Thread: null values / partial indices

null values / partial indices

From
"Mario Weilguni"
Date:
I noticed that the planner is unable to select an index scan when a partial
index is available, the partial index is based on a "NOT NULL" condition.

Example:

start with no index:
mydb=# EXPLAIN ANALYZE select id from str where url='foobar';
NOTICE:  QUERY PLAN:

Seq Scan on str  (cost=0.00..88.91 rows=1 width=4) (actual time=5.93..5.93
rows=0 loops=1)
Total runtime: 6.01 msec

EXPLAIN
mydb=# create index str_idx_url on str(url) where url is not null;
CREATE
mydb=# analyze str;
ANALYZE
mydb=# EXPLAIN ANALYZE select id from str where url='foobar';
NOTICE:  QUERY PLAN:

Seq Scan on str  (cost=0.00..91.05 rows=3 width=4) (actual time=6.24..6.24
rows=0 loops=1)
Total runtime: 6.30 msec

EXPLAIN
mydb=# drop index str_idx_url;
DROP
mydb=# create index str_idx_url on str(url);
CREATE
mydb=# analyze str;
ANALYZE
mydb=# EXPLAIN ANALYZE select id from str where url='foobar';
NOTICE:  QUERY PLAN:

Index Scan using str_idx_url on str  (cost=0.00..2.56 rows=1 width=4) (actual
time=0.53..0.53 rows=0 loops=1)
Total runtime: 0.60 msec

EXPLAIN



It's no big deal in my application, speed is more than fast enough, I just
noticed it. The documentation says:
"However, keep in mind that the predicate must match the conditions used in
the queries that are supposed to benefit from the index. To be precise, a
partial index can be used in a query only if the system can recognize that
the query's WHERE condition mathematically implies the index's predicate.
PostgreSQL does not have a sophisticated theorem prover that can recognize
mathematically equivalent predicates that are written in different forms.
(Not only is such a general theorem prover extremely difficult to create, it
would probably be too slow to be of any real use.) The system can recognize
simple inequality implications, for example "x < 1" implies "x < 2";
otherwise the predicate condition must exactly match the query's WHERE
condition or the index will not be recognized to be usable. "
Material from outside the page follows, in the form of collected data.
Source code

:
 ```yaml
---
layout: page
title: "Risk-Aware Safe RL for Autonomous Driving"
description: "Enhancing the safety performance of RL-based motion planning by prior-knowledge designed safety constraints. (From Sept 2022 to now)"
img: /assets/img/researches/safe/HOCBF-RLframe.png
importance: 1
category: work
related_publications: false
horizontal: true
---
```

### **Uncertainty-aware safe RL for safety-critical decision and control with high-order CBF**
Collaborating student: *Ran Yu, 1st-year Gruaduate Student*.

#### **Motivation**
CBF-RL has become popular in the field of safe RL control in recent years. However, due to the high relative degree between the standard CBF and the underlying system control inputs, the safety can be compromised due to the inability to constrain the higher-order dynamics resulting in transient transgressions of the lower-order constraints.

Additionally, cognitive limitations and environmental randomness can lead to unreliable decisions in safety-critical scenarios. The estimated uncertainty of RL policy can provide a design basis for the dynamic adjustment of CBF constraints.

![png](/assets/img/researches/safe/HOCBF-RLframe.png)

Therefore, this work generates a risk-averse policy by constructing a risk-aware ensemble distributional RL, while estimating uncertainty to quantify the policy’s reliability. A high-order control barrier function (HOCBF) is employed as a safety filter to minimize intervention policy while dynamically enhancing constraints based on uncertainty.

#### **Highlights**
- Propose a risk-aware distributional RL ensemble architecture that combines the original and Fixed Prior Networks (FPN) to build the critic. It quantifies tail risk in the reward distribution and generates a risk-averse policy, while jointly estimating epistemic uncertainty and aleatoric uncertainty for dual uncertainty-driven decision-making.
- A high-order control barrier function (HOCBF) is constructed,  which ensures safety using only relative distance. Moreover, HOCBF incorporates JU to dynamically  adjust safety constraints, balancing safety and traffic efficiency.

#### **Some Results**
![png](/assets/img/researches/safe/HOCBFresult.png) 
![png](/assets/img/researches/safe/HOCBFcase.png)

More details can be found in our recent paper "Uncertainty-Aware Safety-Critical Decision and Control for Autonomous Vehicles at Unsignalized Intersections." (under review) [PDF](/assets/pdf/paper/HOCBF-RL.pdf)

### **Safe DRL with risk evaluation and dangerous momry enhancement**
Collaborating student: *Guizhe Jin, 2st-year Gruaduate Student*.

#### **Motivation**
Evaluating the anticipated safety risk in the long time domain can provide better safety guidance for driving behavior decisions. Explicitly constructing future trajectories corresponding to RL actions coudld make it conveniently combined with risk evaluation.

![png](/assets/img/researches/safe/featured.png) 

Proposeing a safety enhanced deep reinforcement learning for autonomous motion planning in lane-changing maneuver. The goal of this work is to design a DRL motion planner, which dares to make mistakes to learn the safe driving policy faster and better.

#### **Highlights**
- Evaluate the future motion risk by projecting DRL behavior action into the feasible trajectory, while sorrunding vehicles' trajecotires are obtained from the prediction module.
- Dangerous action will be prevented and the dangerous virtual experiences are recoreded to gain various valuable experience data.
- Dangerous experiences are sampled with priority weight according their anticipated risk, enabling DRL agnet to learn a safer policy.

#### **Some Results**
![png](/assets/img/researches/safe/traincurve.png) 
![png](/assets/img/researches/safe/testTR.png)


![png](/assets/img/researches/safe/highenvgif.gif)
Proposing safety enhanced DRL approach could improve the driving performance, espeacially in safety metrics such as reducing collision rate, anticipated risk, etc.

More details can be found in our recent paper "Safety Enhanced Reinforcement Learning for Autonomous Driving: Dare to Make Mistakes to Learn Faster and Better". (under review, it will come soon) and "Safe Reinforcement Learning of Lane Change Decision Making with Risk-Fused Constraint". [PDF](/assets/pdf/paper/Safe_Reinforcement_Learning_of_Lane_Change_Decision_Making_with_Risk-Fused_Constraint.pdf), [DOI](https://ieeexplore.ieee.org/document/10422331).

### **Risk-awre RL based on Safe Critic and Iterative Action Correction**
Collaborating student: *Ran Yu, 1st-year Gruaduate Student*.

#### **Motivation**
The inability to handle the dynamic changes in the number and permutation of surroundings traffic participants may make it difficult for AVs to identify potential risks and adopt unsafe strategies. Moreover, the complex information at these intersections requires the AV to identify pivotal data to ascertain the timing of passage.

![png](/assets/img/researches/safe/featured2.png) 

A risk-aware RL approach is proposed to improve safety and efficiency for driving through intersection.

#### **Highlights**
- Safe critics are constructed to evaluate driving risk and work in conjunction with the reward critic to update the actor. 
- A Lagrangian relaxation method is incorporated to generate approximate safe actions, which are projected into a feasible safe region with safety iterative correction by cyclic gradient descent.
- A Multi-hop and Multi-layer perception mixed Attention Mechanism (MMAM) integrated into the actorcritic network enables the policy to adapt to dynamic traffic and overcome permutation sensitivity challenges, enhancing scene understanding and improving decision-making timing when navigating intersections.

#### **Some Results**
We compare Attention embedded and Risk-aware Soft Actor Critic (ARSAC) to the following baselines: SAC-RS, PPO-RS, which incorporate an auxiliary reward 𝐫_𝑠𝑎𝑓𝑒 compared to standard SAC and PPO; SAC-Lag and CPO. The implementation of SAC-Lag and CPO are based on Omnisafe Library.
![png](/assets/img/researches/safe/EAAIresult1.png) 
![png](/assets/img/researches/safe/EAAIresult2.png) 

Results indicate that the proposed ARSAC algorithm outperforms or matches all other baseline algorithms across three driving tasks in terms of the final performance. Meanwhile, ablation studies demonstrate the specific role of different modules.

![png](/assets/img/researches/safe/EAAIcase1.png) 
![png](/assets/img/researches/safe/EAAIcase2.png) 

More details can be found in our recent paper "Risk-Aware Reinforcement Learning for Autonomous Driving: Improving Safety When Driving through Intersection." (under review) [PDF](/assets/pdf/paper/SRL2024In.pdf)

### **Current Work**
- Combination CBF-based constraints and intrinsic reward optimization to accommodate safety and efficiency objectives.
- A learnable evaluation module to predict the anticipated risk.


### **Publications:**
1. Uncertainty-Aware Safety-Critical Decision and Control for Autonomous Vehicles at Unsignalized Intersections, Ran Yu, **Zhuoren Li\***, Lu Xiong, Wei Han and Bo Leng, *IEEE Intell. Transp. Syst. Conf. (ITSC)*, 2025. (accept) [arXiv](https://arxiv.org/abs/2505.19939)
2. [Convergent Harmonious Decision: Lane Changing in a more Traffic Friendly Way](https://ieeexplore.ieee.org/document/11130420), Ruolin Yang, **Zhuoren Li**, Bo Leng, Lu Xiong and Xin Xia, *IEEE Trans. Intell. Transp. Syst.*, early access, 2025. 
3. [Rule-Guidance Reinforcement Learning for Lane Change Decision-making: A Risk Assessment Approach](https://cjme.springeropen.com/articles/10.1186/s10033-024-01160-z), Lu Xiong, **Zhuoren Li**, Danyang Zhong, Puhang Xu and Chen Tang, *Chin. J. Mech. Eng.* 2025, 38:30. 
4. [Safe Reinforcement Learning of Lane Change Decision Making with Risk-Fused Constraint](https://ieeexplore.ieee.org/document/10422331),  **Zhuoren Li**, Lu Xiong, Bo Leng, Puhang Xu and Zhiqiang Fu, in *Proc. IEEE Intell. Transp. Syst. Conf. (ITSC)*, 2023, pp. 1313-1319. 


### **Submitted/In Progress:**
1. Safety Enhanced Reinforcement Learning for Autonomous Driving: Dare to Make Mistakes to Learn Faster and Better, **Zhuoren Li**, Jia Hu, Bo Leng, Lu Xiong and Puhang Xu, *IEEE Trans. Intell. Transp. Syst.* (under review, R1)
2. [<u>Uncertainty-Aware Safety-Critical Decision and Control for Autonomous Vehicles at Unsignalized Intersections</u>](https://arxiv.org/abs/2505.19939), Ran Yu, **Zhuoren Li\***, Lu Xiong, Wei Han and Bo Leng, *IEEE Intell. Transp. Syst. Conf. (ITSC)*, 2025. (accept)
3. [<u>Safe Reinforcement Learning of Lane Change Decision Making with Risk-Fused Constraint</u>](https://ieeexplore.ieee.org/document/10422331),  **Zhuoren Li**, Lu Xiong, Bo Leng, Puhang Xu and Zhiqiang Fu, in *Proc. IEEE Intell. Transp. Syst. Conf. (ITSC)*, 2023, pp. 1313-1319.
Normally a "IS NOT NULL"/"IS NULL" should be easy to recognise, since NULL is
very special. This would allow much smaller indices in some applications, for
example I've a case with a table with 200000 rows where 4 values (of type
text) are not null. The index size would be much smaller without all those
NULL values.

Best regards,Mario Weilguni



Re: null values / partial indices

From
"Zeugswetter Andreas SB SD"
Date:
> mydb=# create index str_idx_url on str(url) where url is not null;
> CREATE
> mydb=# analyze str;
> ANALYZE
> mydb=# EXPLAIN ANALYZE select id from str where url='foobar';
> NOTICE:  QUERY PLAN:
>
> Seq Scan on str  (cost=0.00..91.05 rows=3 width=4) (actual

You can try an index like:
create index str_idx_url on str(url) where url >= '';

I think that should be identical. ('' is the smallest string, no ?)

Andreas


Re: null values / partial indices

From
"Mario Weilguni"
Date:
>You can try an index like:
>create index str_idx_url on str(url) where url >= '';
>
>I think that should be identical. ('' is the smallest string, no ?)

Thanks alot, it works now. But I still think the NOT NULL case would be
useful.

Best regards,Mario Weilguni


Re: null values / partial indices

From
Tom Lane
Date:
"Mario Weilguni" <mario.weilguni@icomedias.com> writes:
> I noticed that the planner is unable to select an index scan when a partial
> index is available, the partial index is based on a "NOT NULL" condition.

It wants you to do this:

select id from str where url='foobar' and url is not null;

I know and you know that "url='foobar'" implies url is not null,
but the code that checks for applicability of partial indexes is not
that bright.
        regards, tom lane